A curious kind of friendship: Barack Obama's dubious record on Israel
National Review, May 19, 2008 by Mark Hemingway
ON April 21, Barack Obama found himself at a diner in Scranton, Pa. The Illinois senator hadn't been available to the press in ten days, so a reporter approached him.
Perhaps Obama was in a bad mood because he foresaw a drubbing--the next day, Pennsylvanian primary voters went for Hillary. Or maybe he just didn't like the reporter's question: "Senator, did you hear about Jimmy Carter's trip? He said he could get Hamas to negotiate."
Looking down at his breakfast, the senator snapped back, "Why can't I just eat my waffle?"
The week before, two important things had happened. One, Obama had declined to condemn Carter's meeting with Hamas, though Secretary of State Condoleezza Rice had opposed the trip. Two, the Palestinian terrorist group took the unusual step of endorsing him. When asked about the endorsement, Obama's chief strategist, David Axelrod, was flattered that Hamas compared his candidate to JFK: "We all agree that John Kennedy was a great president, and it's flattering when anybody says that Barack Obama would follow in his footsteps." Republican nominee John McCain quickly took note. "We need change in America, but not the kind of change that wins kind words from Hamas," he said.
The day following Wafflegate, Obama told the press it was a "bad idea" for Carter to meet with Hamas, as it gave the group "a legitimacy that was unnecessary."
It's understandable that Obama would rather do just about anything than talk about the Israeli-Palestinian conflict. Questions about Obama's support for Israel have percolated in Jewish publications and elsewhere for more than a year, and now they threaten to spill over into the mainstream media. In March, speaking to reporters in Texas, Obama defended his record: "Nobody has ever been able to point to statements that I made or positions that I've taken that are contrary to the long-term security interests in Israel and in any way diminish the special relationship we have with that country." Trouble is, this claim is simply not true.
Obama has been battling the perception that he is insufficiently supportive of Israel since last year, when he told the Des Moines Register, "Nobody is suffering more than the Palestinian people." An Iowa Democrat and member of the American Israel Public Affairs Committee (AIPAC), David Adelman, called Obama's comments "deeply troubling." Obama claimed the remark was taken out of context, but the Politico noted that talk of Obama's comment was one of many reasons that a "real, if kind of inchoate, skepticism" dominated discussions of Obama at AIPAC's annual policy conference in March of last year.

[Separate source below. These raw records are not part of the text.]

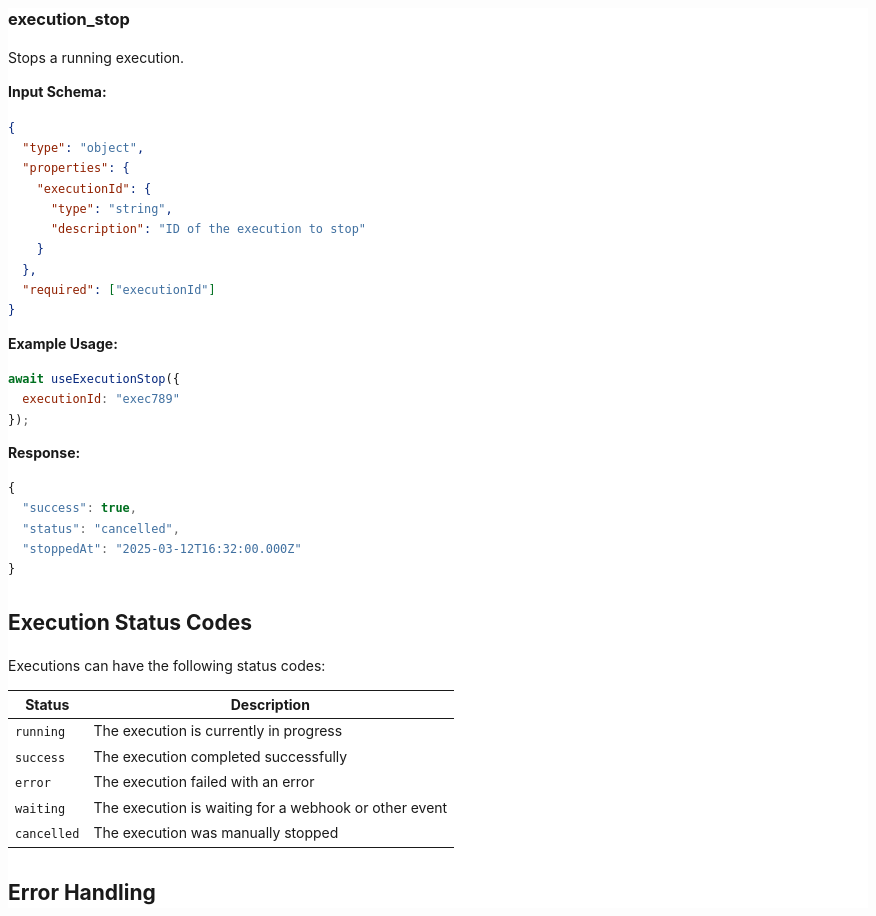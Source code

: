 ### execution_stop

Stops a running execution.

**Input Schema:**

```json
{
  "type": "object",
  "properties": {
    "executionId": {
      "type": "string",
      "description": "ID of the execution to stop"
    }
  },
  "required": ["executionId"]
}
```

**Example Usage:**

```javascript
await useExecutionStop({
  executionId: "exec789"
});
```

**Response:**

```javascript
{
  "success": true,
  "status": "cancelled",
  "stoppedAt": "2025-03-12T16:32:00.000Z"
}
```

## Execution Status Codes

Executions can have the following status codes:

| Status | Description |
|--------|-------------|
| `running` | The execution is currently in progress |
| `success` | The execution completed successfully |
| `error` | The execution failed with an error |
| `waiting` | The execution is waiting for a webhook or other event |
| `cancelled` | The execution was manually stopped |

## Error Handling
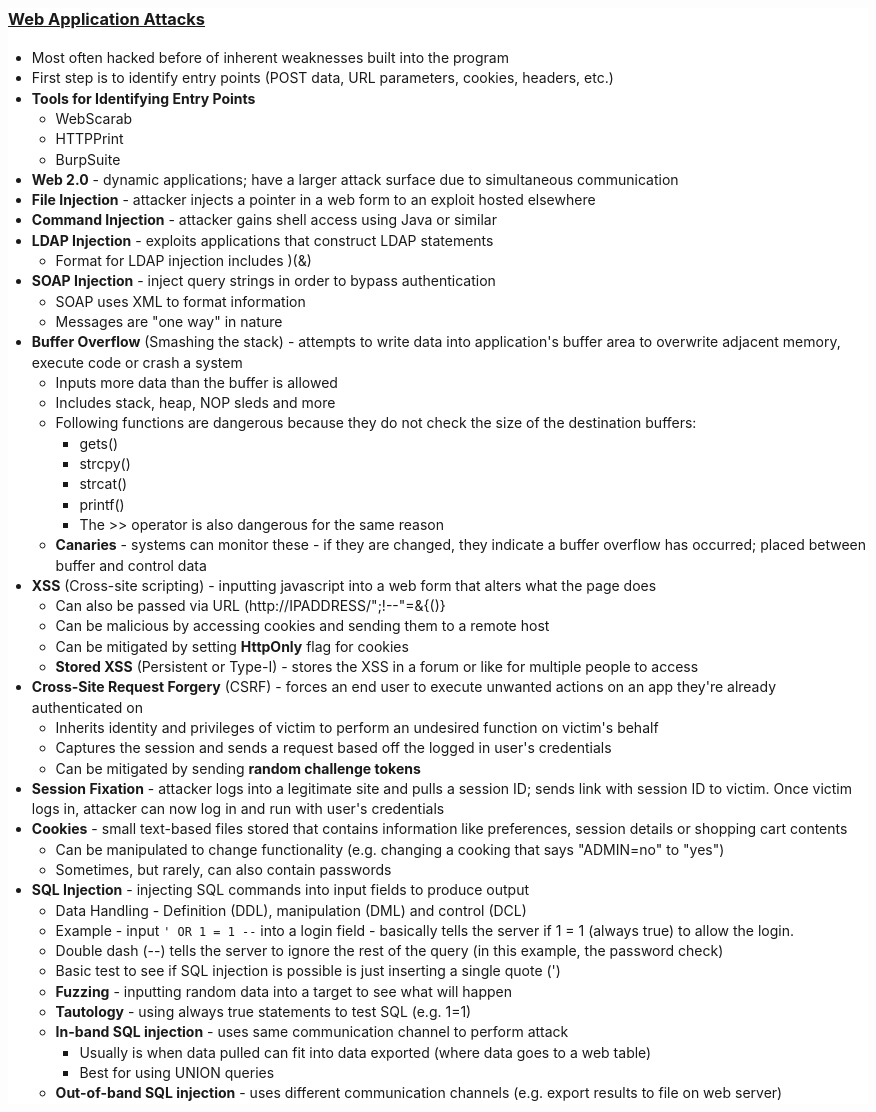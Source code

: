 ### <u>Web Application Attacks</u>

- Most often hacked before of inherent weaknesses built into the program
- First step is to identify entry points (POST data, URL parameters, cookies, headers, etc.)
- **Tools for Identifying Entry Points**
  - WebScarab
  - HTTPPrint
  - BurpSuite
- **Web 2.0** - dynamic applications; have a larger attack surface due to simultaneous communication
- **File Injection** - attacker injects a pointer in a web form to an exploit hosted elsewhere
- **Command Injection** - attacker gains shell access using Java or similar
- **LDAP Injection** - exploits applications that construct LDAP statements
  - Format for LDAP injection includes )(&)
- **SOAP Injection** - inject query strings in order to bypass authentication
  - SOAP uses XML to format information
  - Messages are "one way" in nature
- **Buffer Overflow** (Smashing the stack) - attempts to write data into application's buffer area to overwrite adjacent memory, execute code or crash a system
  - Inputs more data than the buffer is allowed
  - Includes stack, heap, NOP sleds and more
  - Following functions are dangerous because they do not check the size of the destination buffers:
    - gets()
    - strcpy()
    - strcat()
    - printf()
    - The >> operator is also dangerous for the same reason
  - **Canaries** - systems can monitor these - if they are changed, they indicate a buffer overflow has occurred; placed between buffer and control data
- **XSS** (Cross-site scripting) - inputting javascript into a web form that alters what the page does
  - Can also be passed via URL (http://IPADDRESS/";!--"<XSS>=&{()}
  - Can be malicious by accessing cookies and sending them to a remote host
  - Can be mitigated by setting **HttpOnly** flag for cookies
  - **Stored XSS** (Persistent or Type-I) - stores the XSS in  a forum or like for multiple people to access
- **Cross-Site Request Forgery** (CSRF) - forces an end user to execute unwanted actions on an app they're already authenticated on
  - Inherits  identity and privileges of victim to perform an undesired function on victim's behalf
  - Captures the session and sends a request based off the logged in user's credentials
  - Can be mitigated by sending **random challenge tokens**
- **Session Fixation** - attacker logs into a legitimate site and pulls a session ID; sends link with session ID to victim.  Once victim logs in, attacker can now log in and run with user's credentials
- **Cookies** - small text-based files stored that contains information like preferences, session details or shopping cart contents
  - Can be manipulated to change functionality (e.g. changing a cooking that says "ADMIN=no" to "yes")
  - Sometimes, but rarely, can also contain passwords
- **SQL Injection** - injecting SQL commands into input fields to produce output
  - Data Handling - Definition (DDL), manipulation (DML) and control (DCL)
  - Example - input `' OR 1 = 1 --` into a login field - basically tells the server if 1 = 1 (always true) to allow the login.
  - Double dash (--) tells the server to ignore the rest of the query (in this example, the password check)
  - Basic test to see if SQL injection is possible is just inserting a single quote (')
  - **Fuzzing** - inputting random data into a target to see what will happen
  - **Tautology** - using always true statements to test SQL (e.g. 1=1)
  - **In-band SQL injection** - uses same communication channel to perform attack
    - Usually is when data pulled can fit into data exported (where data goes to a web table)
    - Best for using UNION queries
  - **Out-of-band SQL injection** - uses different communication channels (e.g. export results to file on web server)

Whatever the context of that specific remark, many subsequent revelations have given ample reason for skepticism: Obama has repeatedly claimed to support Israel, but his record doesn't jibe with his rhetoric. Last year, he announced he would vote against an amendment in the Senate declaring Iran's Islamic Revolutionary Guard Corps--which has long supported Hezbollah terrorists and otherwise abetted the murder of Israelis--a terrorist group. The resolution passed 76-22, with the support of Hillary Clinton, Illinois senator Dick Durbin, and a host of other reliable liberals. Obama missed the vote while campaigning in New Hampshire, but he attacked Clinton on the issue, saying the non-binding amendment might exacerbate tensions with Iran.
What's more, his life is marked by ties to anti-Israeli causes.
A recent report in the Los Angeles Times detailed Obama's close relationship with Rashid Khalidi, a professor of Arab studies at Columbia University. In the late 1970s Khalidi worked with WAFA, the official news agency of the Palestinian Liberation Organization; during this period, the PLO and its factions engaged in acts of terrorism. In 2005 Khalidi gained national attention when he argued that, under international law, Palestinians have a right to violently resist Israeli occupation.
While teaching at the University of Chicago, Khalidi co-founded the Arab American Action Network (AAAN), an organization with a history of churning out anti-Israeli propaganda. AAAN's current projects include "The Arab American Oral History Project." The group's website asks, "Do you have photos, letters or other memories you could share about Al-Nakba-1948?" "Al Nakba" translates as "the catastrophe," and 1948 is the year in which Israel became a state.
Khalidi held a fundraiser for Obama's failed congressional bid in 2000, while Obama was a state senator representing the liberal Hyde Park area of Chicago. In 2003, Obama attended a tribute dinner for Khalidi where, according to the Los Angeles Times, a speaker likened "Zionist settlers on the West Bank" to Osama bin Laden.
The largess flowed in both directions. From 1999 to 2002 Obama served on the board of directors of the Woods Fund, a grant-making foundation with assets of $68 million whose nominal goal is "to increase opportunities for less advantaged people and communities in the [Chicago] metropolitan area." According to tax forms and annual reports, in 2001 and 2002 the Woods Fund gave AAAN a total of $75,000 in grants. Bill Ayers, a former (and unrepentant) member of the left-wing terrorist group the Weather Underground, sat on the board with Obama.